BAGNOLI. Voleva sciogliere nell’acido il cadavere. E così farlo sparire. Ecco qual’era l’obiettivo di Benedetto Allia, 28 anni, in carcere per l’omicidio di Francesco Mazzei, il calabrese 38enne assassinato a colpi di fucile intorno alle 10.30 del 24 settembre scorso. È quanto emerso dal sopralluogo ufficiale che, per buona parte della giornata di ieri, ha impegnato sette carabinieri del Ris di Parma (Reparto investigazioni scientifiche) nel capannone dell’azienda L.B. a Bagnoli in via Ottava strada, palcoscenico del delitto.
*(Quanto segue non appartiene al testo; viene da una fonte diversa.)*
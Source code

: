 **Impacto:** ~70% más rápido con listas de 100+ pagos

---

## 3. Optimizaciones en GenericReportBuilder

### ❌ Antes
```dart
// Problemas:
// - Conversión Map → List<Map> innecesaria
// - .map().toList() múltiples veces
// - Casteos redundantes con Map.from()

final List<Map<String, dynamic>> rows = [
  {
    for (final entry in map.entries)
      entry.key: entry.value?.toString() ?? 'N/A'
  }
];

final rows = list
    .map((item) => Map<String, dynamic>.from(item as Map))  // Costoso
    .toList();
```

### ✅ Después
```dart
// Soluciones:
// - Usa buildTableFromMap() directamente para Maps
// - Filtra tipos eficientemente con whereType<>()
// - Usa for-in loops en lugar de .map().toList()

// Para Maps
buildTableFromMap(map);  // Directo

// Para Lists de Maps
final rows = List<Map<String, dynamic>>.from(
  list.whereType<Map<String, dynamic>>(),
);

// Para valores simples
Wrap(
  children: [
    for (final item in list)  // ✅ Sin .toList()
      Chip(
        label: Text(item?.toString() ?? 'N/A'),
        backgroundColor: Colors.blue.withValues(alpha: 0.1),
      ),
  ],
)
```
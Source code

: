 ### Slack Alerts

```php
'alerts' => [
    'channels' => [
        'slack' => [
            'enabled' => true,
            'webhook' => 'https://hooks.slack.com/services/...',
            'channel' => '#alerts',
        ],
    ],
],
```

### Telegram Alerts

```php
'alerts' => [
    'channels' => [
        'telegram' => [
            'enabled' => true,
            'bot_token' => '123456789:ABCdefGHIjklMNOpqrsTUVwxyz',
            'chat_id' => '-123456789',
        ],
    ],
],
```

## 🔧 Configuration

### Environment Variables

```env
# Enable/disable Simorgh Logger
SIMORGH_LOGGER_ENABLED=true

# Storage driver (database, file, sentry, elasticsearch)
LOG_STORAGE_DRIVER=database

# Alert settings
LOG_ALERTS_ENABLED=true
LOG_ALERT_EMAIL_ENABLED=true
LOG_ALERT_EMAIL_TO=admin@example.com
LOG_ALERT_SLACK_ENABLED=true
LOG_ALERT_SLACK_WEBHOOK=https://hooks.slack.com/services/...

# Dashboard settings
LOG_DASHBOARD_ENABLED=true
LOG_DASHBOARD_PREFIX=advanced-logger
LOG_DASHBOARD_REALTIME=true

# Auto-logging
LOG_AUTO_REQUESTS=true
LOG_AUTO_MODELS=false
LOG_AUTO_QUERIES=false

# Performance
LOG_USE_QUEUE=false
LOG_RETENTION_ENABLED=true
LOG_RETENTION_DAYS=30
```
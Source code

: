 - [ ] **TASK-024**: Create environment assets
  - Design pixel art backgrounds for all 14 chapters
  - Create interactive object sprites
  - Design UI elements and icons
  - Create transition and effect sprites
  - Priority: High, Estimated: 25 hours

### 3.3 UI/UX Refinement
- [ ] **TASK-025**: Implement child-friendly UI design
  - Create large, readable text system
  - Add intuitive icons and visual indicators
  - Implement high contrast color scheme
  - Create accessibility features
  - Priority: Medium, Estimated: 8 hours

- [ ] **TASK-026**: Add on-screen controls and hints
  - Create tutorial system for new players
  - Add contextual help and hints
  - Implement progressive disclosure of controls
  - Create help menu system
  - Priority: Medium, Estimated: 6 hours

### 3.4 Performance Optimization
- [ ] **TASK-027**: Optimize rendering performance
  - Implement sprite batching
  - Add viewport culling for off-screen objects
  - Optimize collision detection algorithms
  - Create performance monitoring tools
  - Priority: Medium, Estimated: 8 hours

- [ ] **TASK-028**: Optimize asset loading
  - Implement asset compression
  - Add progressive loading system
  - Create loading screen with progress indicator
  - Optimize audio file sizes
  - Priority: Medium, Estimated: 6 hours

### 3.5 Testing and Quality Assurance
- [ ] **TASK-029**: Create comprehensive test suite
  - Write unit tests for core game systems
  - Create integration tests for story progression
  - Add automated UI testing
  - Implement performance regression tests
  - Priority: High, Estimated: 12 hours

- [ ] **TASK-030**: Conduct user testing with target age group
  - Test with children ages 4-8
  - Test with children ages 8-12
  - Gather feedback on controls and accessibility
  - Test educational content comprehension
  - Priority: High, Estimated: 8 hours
Presenti anche l’avvocato Giacomo Giulianelli (legale della famiglia Mazzei con l’avvocato Marco Milan di Verona), la sorella della vittima Daniela Mazzei e l’avvocato Tatiana Bianco, difensore di Benedetto Allia, l’imprenditore indagato.


Un bidone di acido.
Sul pavimento molto evidenti i segni di trascinamento del cadavere dalla porta d’ingresso (e uscita) del capannone a un angolo distante circa una ventina di metri. Un angolo dove era stato posizionato un bidone dietro al quale, al loro arrivo, i carabinieri avevano scoperto il corpo senza vita di Mazzei. Il contenitore era stato riempito con solventi, sostanze in grado di distruggere un corpo senza lasciare alcuna traccia. Il sospetto degli inquirenti – coordinati dal pm Maria D’Arpa – è che Allia volesse disfarsi in quel modo della prova dell’omicidio, scegliendo un metodo impiegato dai mafiosi. È la fine del piccolo Giuseppe Di Matteo, il 14enne rapito, strangolato e appunto sciolto nell’acido per far tacere suo padre Santino Di Matteo, collaboratore di giustizia.


Gli spari.
Benedetto Allia ha esploso 4 colpi, ognuno dei quali ha prodotto una “rosa” di pallini. Un colpo ha ucciso Mazzei, ferito mortalmente nell’area tra il fianco e la schiena mentre stava compiendo un movimento di rotazione del torace forse per scappare; un altro ha ferito di striscio l’amico della vittima, Yassine Lemfaddel, marocchino nato in Calabria, noto come Vincenzo (si è affidato alla tutela dell’avvocato Fabio Crea); il terzo ha centrato la porta che era chiusa al momento della sparatoria; infine il quarto ha danneggiato la parete alla destra dello sparatore che era faccia a faccia con Mazzei e Lemfaddel. Quindi potrebbe esserci stata un colluttazione e, durante il parapiglia, sarebbe partito quel colpo.


Il movente.
Perché Benedetto Allia ha accolto con il fucile in mano i due che – secondo la versione ufficiale fornita dai sopravvissuti – avevano chiesto un appuntamento per risolvere una questione di lavoro? Lemfaddel ha raccontato che vantava dei soldi da Allia per il quale aveva lavorato. E che a Bagnoli si era fatto accompagnare dall’amico Mazzei, una residenza in Germania a Essen dove lavorava come cuoco, un figlio a Verona dove era ospite in quei giorni. Ma i carabinieri non ci vedono chiaro. Il padre di Allia (Salvatore) sta scontando una condanna per omicidio a Vicenza, mentre la famiglia, siciliana d’origine, ha diversi beni nel Monselicense.